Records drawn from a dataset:
[Start of section]

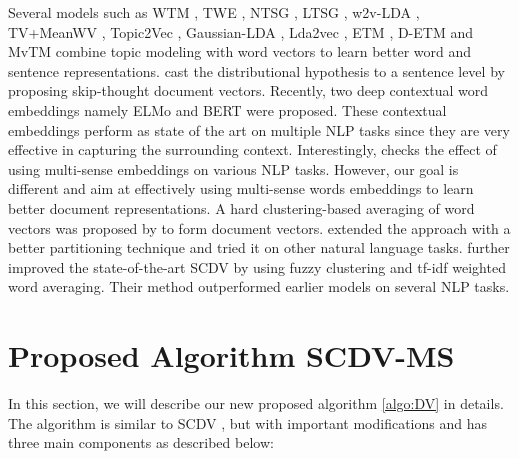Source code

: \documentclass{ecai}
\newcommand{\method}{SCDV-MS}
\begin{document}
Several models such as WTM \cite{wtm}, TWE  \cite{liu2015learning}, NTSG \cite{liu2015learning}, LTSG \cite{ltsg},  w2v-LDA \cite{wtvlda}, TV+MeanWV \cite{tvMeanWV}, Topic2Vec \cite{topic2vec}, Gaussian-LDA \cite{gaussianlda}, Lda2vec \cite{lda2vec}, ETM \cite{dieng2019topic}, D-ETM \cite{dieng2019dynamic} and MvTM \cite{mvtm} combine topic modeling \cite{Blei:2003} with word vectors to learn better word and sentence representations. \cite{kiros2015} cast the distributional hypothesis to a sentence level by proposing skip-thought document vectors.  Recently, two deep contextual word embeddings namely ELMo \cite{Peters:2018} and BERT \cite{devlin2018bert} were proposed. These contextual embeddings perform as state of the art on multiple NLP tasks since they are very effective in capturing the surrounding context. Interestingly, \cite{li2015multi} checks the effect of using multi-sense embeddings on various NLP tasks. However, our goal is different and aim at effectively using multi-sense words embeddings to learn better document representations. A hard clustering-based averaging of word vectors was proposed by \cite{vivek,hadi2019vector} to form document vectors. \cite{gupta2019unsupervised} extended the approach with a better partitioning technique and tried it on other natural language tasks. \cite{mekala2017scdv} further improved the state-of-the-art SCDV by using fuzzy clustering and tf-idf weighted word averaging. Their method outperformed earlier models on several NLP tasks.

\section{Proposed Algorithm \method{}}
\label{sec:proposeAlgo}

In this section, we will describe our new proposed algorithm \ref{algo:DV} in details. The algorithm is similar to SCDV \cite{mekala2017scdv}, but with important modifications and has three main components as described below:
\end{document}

[End of section]
[Start of section]

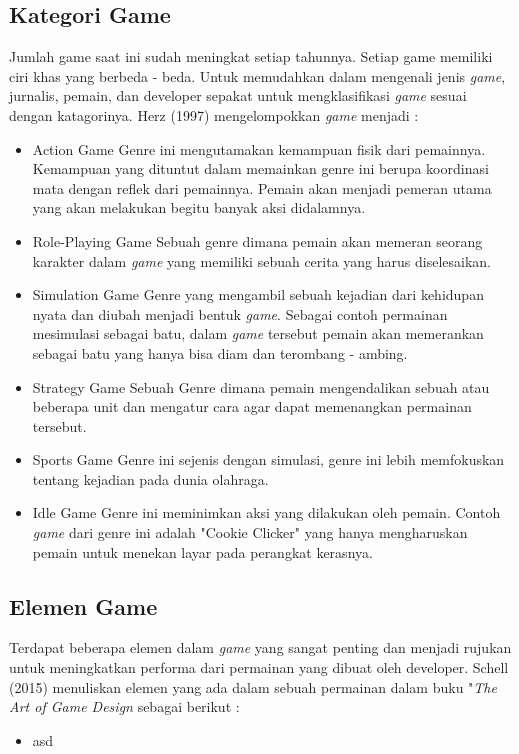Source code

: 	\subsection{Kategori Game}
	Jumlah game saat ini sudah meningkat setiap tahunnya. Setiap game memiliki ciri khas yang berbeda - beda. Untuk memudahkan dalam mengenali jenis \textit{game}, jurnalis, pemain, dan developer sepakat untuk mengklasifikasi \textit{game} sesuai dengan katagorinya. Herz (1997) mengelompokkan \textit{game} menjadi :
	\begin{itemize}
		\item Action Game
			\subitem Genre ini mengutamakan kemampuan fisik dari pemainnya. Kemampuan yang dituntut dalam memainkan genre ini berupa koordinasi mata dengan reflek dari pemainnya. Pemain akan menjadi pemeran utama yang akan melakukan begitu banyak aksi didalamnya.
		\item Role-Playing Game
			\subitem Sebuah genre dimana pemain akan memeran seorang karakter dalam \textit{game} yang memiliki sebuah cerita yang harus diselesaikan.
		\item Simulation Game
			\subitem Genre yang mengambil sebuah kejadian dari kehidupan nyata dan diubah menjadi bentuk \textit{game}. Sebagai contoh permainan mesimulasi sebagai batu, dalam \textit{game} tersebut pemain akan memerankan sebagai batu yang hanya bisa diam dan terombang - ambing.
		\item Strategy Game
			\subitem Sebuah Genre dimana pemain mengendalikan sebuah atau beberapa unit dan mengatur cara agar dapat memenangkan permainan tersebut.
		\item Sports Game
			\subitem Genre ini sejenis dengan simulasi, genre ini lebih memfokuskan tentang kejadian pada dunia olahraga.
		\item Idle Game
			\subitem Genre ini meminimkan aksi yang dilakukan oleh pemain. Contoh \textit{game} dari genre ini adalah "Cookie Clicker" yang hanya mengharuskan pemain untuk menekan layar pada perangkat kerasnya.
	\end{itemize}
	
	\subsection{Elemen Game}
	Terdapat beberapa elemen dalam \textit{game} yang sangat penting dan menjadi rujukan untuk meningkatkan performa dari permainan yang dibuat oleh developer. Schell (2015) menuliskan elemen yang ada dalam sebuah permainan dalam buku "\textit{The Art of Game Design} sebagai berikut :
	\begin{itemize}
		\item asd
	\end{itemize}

[End of section]
[Start of section]

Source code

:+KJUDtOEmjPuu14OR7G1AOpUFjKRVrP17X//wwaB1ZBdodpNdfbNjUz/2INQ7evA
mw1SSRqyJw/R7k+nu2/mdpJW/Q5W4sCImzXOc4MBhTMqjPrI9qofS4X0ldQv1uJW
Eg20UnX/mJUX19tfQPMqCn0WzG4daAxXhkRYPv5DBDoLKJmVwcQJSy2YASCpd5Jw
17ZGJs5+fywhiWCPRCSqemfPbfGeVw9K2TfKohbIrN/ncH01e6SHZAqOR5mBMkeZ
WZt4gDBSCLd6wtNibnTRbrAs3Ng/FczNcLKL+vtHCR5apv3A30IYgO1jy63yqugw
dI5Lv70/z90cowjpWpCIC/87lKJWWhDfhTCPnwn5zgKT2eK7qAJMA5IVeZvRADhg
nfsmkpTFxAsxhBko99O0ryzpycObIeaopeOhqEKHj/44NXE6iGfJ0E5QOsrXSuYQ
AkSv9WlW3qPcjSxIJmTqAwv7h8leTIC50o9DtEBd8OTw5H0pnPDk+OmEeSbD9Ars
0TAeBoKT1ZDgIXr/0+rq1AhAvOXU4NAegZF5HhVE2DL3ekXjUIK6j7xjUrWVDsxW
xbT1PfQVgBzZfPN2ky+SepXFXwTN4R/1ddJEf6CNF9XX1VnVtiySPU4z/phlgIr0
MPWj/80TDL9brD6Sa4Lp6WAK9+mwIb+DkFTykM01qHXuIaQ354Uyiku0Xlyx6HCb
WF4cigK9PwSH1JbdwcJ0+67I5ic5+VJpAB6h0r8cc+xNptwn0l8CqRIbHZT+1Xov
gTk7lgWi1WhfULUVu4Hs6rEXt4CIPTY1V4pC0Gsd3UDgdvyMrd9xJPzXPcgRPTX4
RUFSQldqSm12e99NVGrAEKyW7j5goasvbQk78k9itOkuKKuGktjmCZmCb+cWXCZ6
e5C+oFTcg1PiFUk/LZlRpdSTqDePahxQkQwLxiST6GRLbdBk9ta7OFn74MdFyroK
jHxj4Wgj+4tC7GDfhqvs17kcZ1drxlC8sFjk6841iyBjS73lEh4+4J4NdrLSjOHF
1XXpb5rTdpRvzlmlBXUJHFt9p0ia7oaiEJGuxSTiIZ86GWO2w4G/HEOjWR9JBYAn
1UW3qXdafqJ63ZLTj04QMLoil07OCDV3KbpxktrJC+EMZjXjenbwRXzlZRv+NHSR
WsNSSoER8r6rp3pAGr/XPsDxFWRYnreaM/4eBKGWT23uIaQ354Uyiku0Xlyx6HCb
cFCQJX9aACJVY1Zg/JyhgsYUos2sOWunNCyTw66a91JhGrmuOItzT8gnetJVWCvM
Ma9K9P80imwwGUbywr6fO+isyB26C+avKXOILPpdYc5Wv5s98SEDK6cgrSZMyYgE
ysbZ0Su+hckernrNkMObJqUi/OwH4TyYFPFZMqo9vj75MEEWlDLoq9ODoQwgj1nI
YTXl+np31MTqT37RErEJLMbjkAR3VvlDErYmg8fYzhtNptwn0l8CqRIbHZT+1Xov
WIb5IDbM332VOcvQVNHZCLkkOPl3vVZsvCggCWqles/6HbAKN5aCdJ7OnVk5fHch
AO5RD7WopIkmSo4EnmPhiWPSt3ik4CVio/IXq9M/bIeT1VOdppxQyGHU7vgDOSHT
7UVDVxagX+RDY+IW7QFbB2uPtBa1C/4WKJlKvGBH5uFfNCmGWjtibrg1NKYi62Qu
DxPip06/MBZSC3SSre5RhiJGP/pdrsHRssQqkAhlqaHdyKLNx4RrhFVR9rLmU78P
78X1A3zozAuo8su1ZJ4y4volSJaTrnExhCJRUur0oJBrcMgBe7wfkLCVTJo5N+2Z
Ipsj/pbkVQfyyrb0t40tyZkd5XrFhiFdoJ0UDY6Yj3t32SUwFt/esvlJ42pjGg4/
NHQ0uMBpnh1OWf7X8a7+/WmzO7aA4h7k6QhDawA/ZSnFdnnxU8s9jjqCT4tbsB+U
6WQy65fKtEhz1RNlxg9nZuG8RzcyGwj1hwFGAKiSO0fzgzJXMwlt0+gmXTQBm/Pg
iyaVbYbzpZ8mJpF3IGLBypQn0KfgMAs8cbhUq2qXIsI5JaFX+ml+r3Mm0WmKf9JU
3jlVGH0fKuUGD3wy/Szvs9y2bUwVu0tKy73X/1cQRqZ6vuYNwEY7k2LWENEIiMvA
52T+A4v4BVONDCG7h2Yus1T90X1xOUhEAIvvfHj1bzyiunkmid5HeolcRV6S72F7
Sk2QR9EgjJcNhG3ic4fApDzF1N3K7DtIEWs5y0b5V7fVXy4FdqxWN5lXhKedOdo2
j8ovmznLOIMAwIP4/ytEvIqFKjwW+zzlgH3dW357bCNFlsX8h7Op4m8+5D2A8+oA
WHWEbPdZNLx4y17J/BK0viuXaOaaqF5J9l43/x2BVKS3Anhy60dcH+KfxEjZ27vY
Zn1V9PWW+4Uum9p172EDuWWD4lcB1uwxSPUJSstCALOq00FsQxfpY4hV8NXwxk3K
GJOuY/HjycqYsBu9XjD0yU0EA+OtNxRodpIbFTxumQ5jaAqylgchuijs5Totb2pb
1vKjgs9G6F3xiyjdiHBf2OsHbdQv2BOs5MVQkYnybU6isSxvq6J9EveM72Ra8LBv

[End of section]

## DESCRIPTION OF THE TASK
Work through the entries, filtering for the string "subsection", and copy each line that holds it.

## SOLUTION BELOW
: 	\subsection{Kategori Game}
	\subsection{Elemen Game}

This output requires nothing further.